Au mois d'octobre dernier, j'étais déjà dans ce même amphithéâtre, pour le séminaire de rentrée des Instituts des Hautes Etudes pour la Défense Nationale et pour la Sécurité et la Justice.
Ce fut l'occasion de dire, une fois de plus, combien les enjeux nationaux et internationaux de sécurité, de défense et de justice étaient « une très grande responsabilité et une très grande exigence ».
De dire, aussi, combien « la réflexion sur l'anticipation de la menace, sur sa caractérisation, revêtait une importance stratégique ».
De dire, enfin, que lutter contre le terrorisme nécessitait du sang-froid, de la détermination, et de la méthode. En aucun cas, à aucun moment, nous ne devons renoncer à nos traditions juridiques, ni rompre l'équilibre entre les principes constitutionnels de l'ordre public et de préservation de nos libertés individuelles. Nous devons être implacables dans la lutte contre le terrorisme et implacables dans la sauvegarde des libertés qui fondent nos démocraties. Ces deux combats vont de pair.
Les démocraties – c'est leur grandeur – se battent en s'appuyant toujours sur la force du droit.
Depuis ce séminaire de rentrée d'octobre, la France a été frappée au coeur, les 7, 8 et 9 janvier.
En s'attaquant à un journal, en tuant des journalistes, on s'en est pris à la liberté d'expression.
En tuant deux policiers, les terroristes ont également contesté l'Etat de droit.
En tuant des Juifs parce qu'ils étaient juifs, ils ont voulu, enfin, tirer un trait catégorique sur cet idéal de tolérance et de respect qui est au coeur de nos sociétés démocratiques.
La France a traversé une des épreuves les plus redoutables de ces dernières décennies.
Et la France s'est levée. Elle n'était pas seule : 70 chefs d'Etat et de gouvernement, 120 pays et organisations sont venus marcher avec des millions de Français pour affirmer haut et fort les valeurs universelles qui nous rassemblent, et que nous devons défendre.
En somme, les mots que j'employais, ici, en octobre, dans ce même amphithéâtre valent plus encore aujourd'hui : responsabilité, méthode, détermination pour combattre le terrorisme, sur tous les continents. Sur tous les continents, et, c'est une certitude, pour de longues années.
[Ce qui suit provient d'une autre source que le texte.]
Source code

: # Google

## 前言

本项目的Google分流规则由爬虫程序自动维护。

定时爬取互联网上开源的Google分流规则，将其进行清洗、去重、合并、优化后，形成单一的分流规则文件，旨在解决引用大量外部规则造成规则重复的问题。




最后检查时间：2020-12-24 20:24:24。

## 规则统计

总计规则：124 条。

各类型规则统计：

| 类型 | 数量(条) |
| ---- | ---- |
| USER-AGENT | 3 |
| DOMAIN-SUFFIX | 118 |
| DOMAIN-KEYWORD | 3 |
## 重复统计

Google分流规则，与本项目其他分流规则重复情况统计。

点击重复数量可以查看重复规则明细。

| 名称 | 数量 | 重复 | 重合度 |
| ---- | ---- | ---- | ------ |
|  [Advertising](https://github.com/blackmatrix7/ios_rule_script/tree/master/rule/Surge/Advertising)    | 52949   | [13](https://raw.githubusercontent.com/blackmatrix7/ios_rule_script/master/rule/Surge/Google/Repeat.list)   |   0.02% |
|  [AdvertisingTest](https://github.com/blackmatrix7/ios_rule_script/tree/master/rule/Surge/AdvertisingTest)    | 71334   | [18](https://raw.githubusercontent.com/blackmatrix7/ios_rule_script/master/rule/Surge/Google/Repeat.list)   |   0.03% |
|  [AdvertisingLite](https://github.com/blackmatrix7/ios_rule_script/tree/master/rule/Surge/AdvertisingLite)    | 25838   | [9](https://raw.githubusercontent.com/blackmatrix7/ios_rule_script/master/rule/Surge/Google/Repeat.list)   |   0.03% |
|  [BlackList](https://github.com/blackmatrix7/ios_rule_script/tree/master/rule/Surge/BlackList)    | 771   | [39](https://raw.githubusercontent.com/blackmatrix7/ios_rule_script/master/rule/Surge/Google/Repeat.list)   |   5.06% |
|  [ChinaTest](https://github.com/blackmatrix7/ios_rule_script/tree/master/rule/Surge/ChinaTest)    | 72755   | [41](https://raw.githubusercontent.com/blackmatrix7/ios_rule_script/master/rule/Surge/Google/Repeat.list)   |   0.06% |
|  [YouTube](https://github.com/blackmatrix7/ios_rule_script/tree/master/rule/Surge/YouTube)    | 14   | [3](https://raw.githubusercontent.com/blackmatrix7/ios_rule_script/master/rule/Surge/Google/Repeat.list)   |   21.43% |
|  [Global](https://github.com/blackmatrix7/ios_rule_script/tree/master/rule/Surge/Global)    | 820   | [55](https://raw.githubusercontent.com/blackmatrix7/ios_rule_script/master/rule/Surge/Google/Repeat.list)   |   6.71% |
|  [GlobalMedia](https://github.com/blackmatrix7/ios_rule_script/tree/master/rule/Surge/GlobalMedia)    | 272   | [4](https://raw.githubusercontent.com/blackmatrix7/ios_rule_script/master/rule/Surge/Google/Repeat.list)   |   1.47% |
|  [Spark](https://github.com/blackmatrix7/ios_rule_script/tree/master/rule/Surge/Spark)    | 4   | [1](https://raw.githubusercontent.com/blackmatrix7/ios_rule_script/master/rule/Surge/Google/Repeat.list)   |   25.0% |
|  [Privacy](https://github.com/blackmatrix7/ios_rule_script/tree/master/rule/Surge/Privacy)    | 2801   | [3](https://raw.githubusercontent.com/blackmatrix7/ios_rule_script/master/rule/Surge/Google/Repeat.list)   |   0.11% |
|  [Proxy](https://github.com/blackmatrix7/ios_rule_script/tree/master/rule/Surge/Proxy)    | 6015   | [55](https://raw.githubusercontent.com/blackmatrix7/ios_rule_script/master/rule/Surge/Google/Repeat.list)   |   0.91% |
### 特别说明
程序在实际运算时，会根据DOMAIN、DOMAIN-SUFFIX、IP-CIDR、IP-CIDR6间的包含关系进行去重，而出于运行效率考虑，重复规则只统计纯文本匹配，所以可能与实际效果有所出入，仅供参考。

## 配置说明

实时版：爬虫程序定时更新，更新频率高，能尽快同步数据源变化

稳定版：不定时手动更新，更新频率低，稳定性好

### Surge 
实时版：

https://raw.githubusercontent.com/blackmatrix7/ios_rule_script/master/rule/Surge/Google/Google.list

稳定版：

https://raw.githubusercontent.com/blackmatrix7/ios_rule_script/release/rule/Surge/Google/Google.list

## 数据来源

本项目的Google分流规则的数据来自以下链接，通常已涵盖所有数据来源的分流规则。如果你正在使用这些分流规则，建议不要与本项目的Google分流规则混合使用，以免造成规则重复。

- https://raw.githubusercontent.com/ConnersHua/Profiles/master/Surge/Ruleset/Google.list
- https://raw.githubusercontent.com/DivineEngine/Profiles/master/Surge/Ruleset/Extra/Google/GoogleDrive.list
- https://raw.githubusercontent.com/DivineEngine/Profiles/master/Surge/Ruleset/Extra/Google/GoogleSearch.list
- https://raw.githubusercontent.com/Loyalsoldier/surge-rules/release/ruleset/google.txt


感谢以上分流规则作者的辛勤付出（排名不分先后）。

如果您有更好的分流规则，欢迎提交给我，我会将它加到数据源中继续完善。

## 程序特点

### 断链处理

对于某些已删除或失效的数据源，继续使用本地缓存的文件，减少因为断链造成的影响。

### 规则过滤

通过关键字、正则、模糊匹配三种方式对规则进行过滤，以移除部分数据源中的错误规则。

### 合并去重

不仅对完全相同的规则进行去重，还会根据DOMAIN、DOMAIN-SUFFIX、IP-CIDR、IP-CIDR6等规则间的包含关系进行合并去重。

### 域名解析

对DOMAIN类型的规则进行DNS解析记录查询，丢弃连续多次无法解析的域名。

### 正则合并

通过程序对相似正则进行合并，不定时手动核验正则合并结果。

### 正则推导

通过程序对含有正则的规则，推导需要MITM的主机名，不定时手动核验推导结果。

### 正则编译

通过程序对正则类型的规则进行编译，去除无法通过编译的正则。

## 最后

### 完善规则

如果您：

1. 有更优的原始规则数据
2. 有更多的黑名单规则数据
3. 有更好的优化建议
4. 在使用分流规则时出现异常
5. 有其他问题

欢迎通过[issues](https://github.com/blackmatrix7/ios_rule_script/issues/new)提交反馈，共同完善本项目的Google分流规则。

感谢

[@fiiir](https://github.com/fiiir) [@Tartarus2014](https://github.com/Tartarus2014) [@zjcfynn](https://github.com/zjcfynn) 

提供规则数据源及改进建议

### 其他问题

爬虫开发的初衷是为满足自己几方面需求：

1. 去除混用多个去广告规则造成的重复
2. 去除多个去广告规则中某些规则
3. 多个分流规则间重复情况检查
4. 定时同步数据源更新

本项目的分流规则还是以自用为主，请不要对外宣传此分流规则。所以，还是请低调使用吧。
Nul doute : ce sera un combat de longue haleine.
Mesdames, messieurs les hauts magistrats,
Mesdames, messieurs,
Je tiens à vous remercier – vous tous qui, dans vos pays, dans vos domaines respectifs, exercez de si hautes responsabilités – d'être venus jusqu'ici, en France, à l'invitation de Christiane TAUBIRA.
Permettez-moi d'y voir comme un élan de solidarité supplémentaire, après cette grande manifestation du 11 janvier 2015.
Merci à vous, aussi, madame la Garde des sceaux, chère Christiane, de cette initiative. Elle était utile. Indispensable.
Merci à vous, enfin, monsieur le directeur de l'INHESJ. Je sais combien vous oeuvrez pour que la dimension judiciaire soit présente au sein de votre institut. Cette démarche contribue à renforcer l'efficacité et la cohérence de nos réponses sécuritaires.
Le terrorisme, vous et moi le savons bien, constitue une menace sans précédent. Une menace qui n'est bien sûr pas nouvelle.
Au cours des décennies passées, la France a souvent été visée, tout comme beaucoup d'autres nations en Europe, ou dans le monde.
L'attaque du 11 septembre 2001, par ses aspects logistiques, par son ampleur, a toutefois marqué un changement d'époque.
Le terrorisme a frappé à nouveau, sur le sol français, en mars 2012, avec les tueries de Mohammed MERAH, à Montauban et Toulouse (7 morts, 6 blessés).
En avril 2013, il y a eu l'attentat en plein marathon de Boston.
En mai 2014, c'est la Belgique qui a subi l'assaut meurtrier de Mehdi NEMMOUCHE au musée juif de Bruxelles.
Plus récemment l'Australie, le Canada, le Danemark, la Tunisie ont été frappées.
Mais, n'oublions pas l'attaque du 16 décembre 2014, à Peshawar, au Pakistan et ce carnage au cours duquel les talibans ont massacrés 150 personnes dont 134 enfants dans leur école. N'oublions pas non plus celle du 20 mars 2015, où 142 personnes ont été assassinées dans les mosquées chiites de Sanaa et Saada, au Yémen ; celle du 2 avril 2015, où les islamistes somaliens shebab ont assassiné 148 étudiants à Garissa au Kenya. Je pourrais encore citer ici les attentats de mars et avril au Mali.
En tout, depuis le début de l'année, ce sont plus de 30 attentats suicide perpétrés, partout dans le monde, et notamment en Afrique et au Levant, au nom d'une idéologie totalitaire s'appuyant sur une vision dévoyée de l'Islam. Parmi ceux-ci, sept Français sont morts en Syrie ou en Irak.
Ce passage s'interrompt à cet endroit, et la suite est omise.